Printers Gonna Print: BTC and S&P 500 Look Shakier When You Subtract the Money Printer 🖨️
Adjusting the price of bitcoin and the S&P 500 for growth in the U.S. M2 money supply produces a weaker picture for both assets than their nominal levels suggest, with several analysts pointing to a possible loss of upside relative to the expanding dollar base. Bitcoin has nearly halved to $66,000 since its $126,000 peak in October of last year, a move that on the surface could be read as another brutal, quadrennial crypto bear market, while the S&P 500 continues to hover near record highs. Strip out the effect of M2 growth, however, and the picture changes.
M2 is the Federal Reserve's estimate of liquid assets, including cash on hand, money deposited in checking and savings accounts, and other short-term vehicles such as money market funds and certificates of deposit. Some observers treat bitcoin as a high-beta gauge of dollar liquidity, and the $BTC/M2 ratio — bitcoin's price adjusted for U.S. money supply growth — has attracted fresh attention.
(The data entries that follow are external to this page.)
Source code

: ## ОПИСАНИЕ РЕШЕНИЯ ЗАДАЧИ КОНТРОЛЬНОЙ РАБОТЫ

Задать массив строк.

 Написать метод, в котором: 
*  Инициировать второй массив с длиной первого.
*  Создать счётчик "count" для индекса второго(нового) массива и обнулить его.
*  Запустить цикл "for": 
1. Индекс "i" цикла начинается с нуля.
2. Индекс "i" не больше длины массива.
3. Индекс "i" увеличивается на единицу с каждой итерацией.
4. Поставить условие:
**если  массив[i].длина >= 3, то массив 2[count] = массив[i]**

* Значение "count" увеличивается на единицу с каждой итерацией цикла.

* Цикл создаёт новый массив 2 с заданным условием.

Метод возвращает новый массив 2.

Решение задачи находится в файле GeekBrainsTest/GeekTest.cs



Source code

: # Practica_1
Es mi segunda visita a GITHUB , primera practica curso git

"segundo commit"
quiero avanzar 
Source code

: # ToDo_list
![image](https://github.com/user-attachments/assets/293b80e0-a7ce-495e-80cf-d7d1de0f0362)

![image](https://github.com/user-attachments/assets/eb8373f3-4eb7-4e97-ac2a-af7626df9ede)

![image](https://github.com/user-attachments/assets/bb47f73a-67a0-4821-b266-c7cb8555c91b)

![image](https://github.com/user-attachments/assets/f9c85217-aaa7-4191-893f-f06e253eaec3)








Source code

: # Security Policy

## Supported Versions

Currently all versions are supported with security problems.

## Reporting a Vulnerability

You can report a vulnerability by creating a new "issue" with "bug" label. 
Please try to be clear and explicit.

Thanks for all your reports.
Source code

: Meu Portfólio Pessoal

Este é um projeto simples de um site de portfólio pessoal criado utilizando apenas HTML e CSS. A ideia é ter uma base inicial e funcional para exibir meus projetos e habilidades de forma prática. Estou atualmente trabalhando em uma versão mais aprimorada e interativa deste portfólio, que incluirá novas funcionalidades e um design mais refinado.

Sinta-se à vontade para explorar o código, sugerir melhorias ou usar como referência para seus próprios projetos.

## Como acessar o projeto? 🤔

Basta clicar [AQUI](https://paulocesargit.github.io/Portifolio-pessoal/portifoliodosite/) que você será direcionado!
After a sharp climb from 2023 through 2025, the ratio has formed what technical analysts describe as a head-and-shoulders pattern, typically read as a bearish signal.
If that pattern holds, it would imply bitcoin's ability to outpace the flood of new dollars — the dynamic that helped it outrun debasement in prior cycles — is fading for now. The concern extends beyond crypto, since bitcoin has at times been viewed as a leading indicator for broader risk appetite. The S&P 500, which currently sits near a nominal record high of 7,511 points compared with its 2000 peak of around 1,500 points, tells a different story on a money-supply-adjusted basis. Adjusted for two decades of M2 expansion, the index has only recently reclaimed its dot-com-era high, a fact that, on its own, does not necessarily imply equities are as overextended as they were in 1999–2000, as corporate earnings today are generally viewed as stronger and more durable than during that earlier period.